Donepezil Improves PSD95 Expression, Mitigates Neuroinflammation via PI3K/Akt/NF-κB and Mitochondrial Dysfunction in a Rodent Model of Subarachnoid Haemorrhage

Mitochondrial dysfunction is a known contributor to subarachnoid haemorrhage (SAH) induced early brain damage (EBI), leading to poor neurological outcomes. An experimental SAH model was induced in adult male Wistar rats using endovascular perforation. Donepezil, an acetylcholinesterase (AChE) inhibitor (1 or 2 mg/kg body weight), was administered intraperitoneally 4 h after SAH. The severity of cerebral cortex injury was assessed using blood clot grading, behavioral tests and H and E staining.
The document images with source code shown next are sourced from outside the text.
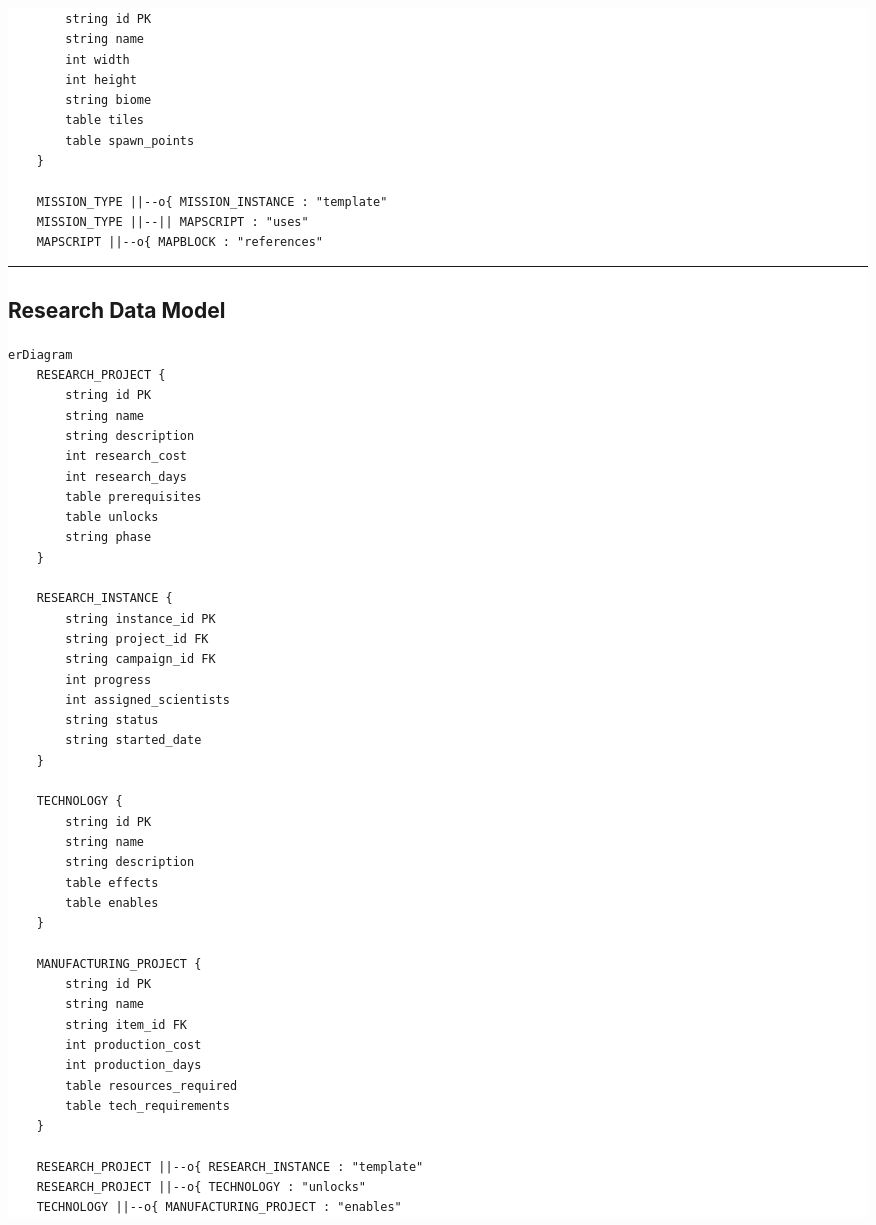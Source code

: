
 ```mermaid
        string id PK
        string name
        int width
        int height
        string biome
        table tiles
        table spawn_points
    }
    
    MISSION_TYPE ||--o{ MISSION_INSTANCE : "template"
    MISSION_TYPE ||--|| MAPSCRIPT : "uses"
    MAPSCRIPT ||--o{ MAPBLOCK : "references"
```

---

## Research Data Model

```mermaid
erDiagram
    RESEARCH_PROJECT {
        string id PK
        string name
        string description
        int research_cost
        int research_days
        table prerequisites
        table unlocks
        string phase
    }
    
    RESEARCH_INSTANCE {
        string instance_id PK
        string project_id FK
        string campaign_id FK
        int progress
        int assigned_scientists
        string status
        string started_date
    }
    
    TECHNOLOGY {
        string id PK
        string name
        string description
        table effects
        table enables
    }
    
    MANUFACTURING_PROJECT {
        string id PK
        string name
        string item_id FK
        int production_cost
        int production_days
        table resources_required
        table tech_requirements
    }
    
    RESEARCH_PROJECT ||--o{ RESEARCH_INSTANCE : "template"
    RESEARCH_PROJECT ||--o{ TECHNOLOGY : "unlocks"
    TECHNOLOGY ||--o{ MANUFACTURING_PROJECT : "enables"
```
We carried out an assessment of neuroinflammatory markers using western blotting and immunofluorescence. Additionally, we examined neuronal architecture using H and E staining, measured mitochondrial redox imbalance or ROS and membrane potential (Δѱm) and analyzed mitochondrial morphology using transmission electron microscopy (TEM). Apoptotic markers and mitochondrial respiratory complexes were assessed by western blotting. Our results indicated that donepezil treatment significantly upregulated PSD95, α7-AChR, CaMKII, BDNF, CREB, and PI3K expression in cerebral cortical neurons in response to SAH. This was accompanied by improved neurological function, reduced brain edema, decreased neuronal degeneration, and increased levels of OXPHOS and ATP. In the cerebral cortex, donepezil inhibited mitochondria-associated neuronal apoptosis after SAH as revealed by increased membrane potential integrity of mitochondria, reducing the ratio of Bax to Bcl-2 and inhibiting caspase-3 activity. Additionally, donepezil upregulated synaptic proteins (PSD95), strengthening synaptic connections and supporting spatial working memory circuits via the neurotrophic factor BDNF in post-SAH rats. Our research concludes that donepezil has neuroprotective benefits by inhibiting SAH-induced mitochondrial-mediated cell death through the regulation of Drp1-mediated mitochondrial morphology changes.